The Italian government has warned of a migration of "biblical proportions" as a result of the present turmoil in North Africa. That is an echo of the threat of Gaddafi some weeks ago that the consequence of his fall would be an invasion of Europe by Africans. Some 21 boats have arrived on Lampedusa this week from Tunisia, carrying 1,600 migrants. Some 9,000 people in total have arrived since January. That is a significant movement of people, but hardly an intolerable influx, let alone a biblical exodus.

The crisis does serve to emphasise why it is in Europe's interests for the Gaddafi regime, whose belligerence is the reason for the outflow, to come to an end. It also highlights the folly of the Western policy of hugging this ruthless dictator close for so many years.
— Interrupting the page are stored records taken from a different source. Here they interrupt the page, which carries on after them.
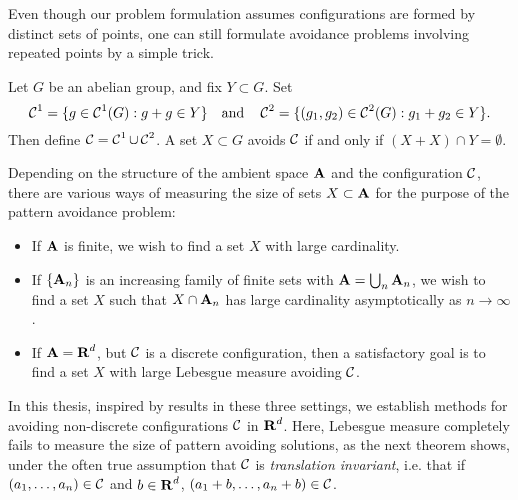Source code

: 
Even though our problem formulation assumes configurations are formed by distinct sets of points, one can still formulate avoidance problems involving repeated points by a simple trick.

\begin{example}
	Let $G$ be an abelian group, and fix $Y \subset G$. Set
	\[ \operatorname{\mathcal{C}}^1 = \{ g \in \operatorname{\mathcal{C}}^1(G): g + g \in Y \} \quad \text{and} \quad \operatorname{\mathcal{C}}^2 = \{ (g_1,g_2) \in \operatorname{\mathcal{C}}^2(G): g_1 + g_2 \in Y \}. \]
	Then define $\operatorname{\mathcal{C}} = \operatorname{\mathcal{C}}^1 \cup \operatorname{\mathcal{C}}^2$. A set $X \subset G$ avoids $\operatorname{\mathcal{C}}$ if and only if $(X + X) \cap Y = \emptyset$.
\end{example}

Depending on the structure of the ambient space $\operatorname{\mathbf{A}}$ and the configuration $\operatorname{\mathcal{C}}$, there are various ways of measuring the size of sets $X \subset \operatorname{\mathbf{A}}$ for the purpose of the pattern avoidance problem:
%
\begin{itemize}
	\item If $\operatorname{\mathbf{A}}$ is finite, we wish to find a set $X$ with large cardinality.
	\item If $\{ \operatorname{\mathbf{A}}_n \}$ is an increasing family of finite sets with $\operatorname{\mathbf{A}} = \bigcup_n \operatorname{\mathbf{A}}_n$, we wish to find a set $X$ such that $X \cap \operatorname{\mathbf{A}}_n$ has large cardinality asymptotically as $n \to \infty$.
	\item If $\operatorname{\mathbf{A}} = \operatorname{\mathbf{R}}^d$, but $\operatorname{\mathcal{C}}$ is a discrete configuration, then a satisfactory goal is to find a set $X$ with large Lebesgue measure avoiding $\operatorname{\mathcal{C}}$.
\end{itemize}
%
In this thesis, inspired by results in these three settings, we establish methods for avoiding non-discrete configurations $\operatorname{\mathcal{C}}$ in $\operatorname{\mathbf{R}}^d$. Here, Lebesgue measure completely fails to measure the size of pattern avoiding solutions, as the next theorem shows, under the often true assumption that $\operatorname{\mathcal{C}}$ is \emph{translation invariant}, i.e. that if $(a_1, \dots, a_n) \in \operatorname{\mathcal{C}}$ and $b \in \operatorname{\mathbf{R}}^d$, $(a_1 + b, \dots, a_n + b) \in \operatorname{\mathcal{C}}$.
If Lampedusa and Italy need assistance to deal with migration flows from Africa, other EU states should provide it. Last month's proposal from southern European states for an EU solidarity fund was sensible. Britain must do its bit, especially after our role in arming Gaddafi. So must France and Germany. European states must share the responsibility and cost of our collective humanitarian obligations.

There is much uncertainty about what happens next. We do not yet know the size of the migrant outflow, which depends on how long the revolt in Libya continues, or where it spreads next. We do not know what the total costs will be, either. But there is one thing of which we can be sure: to turn back boats of desperate people is an act that shames our entire continent.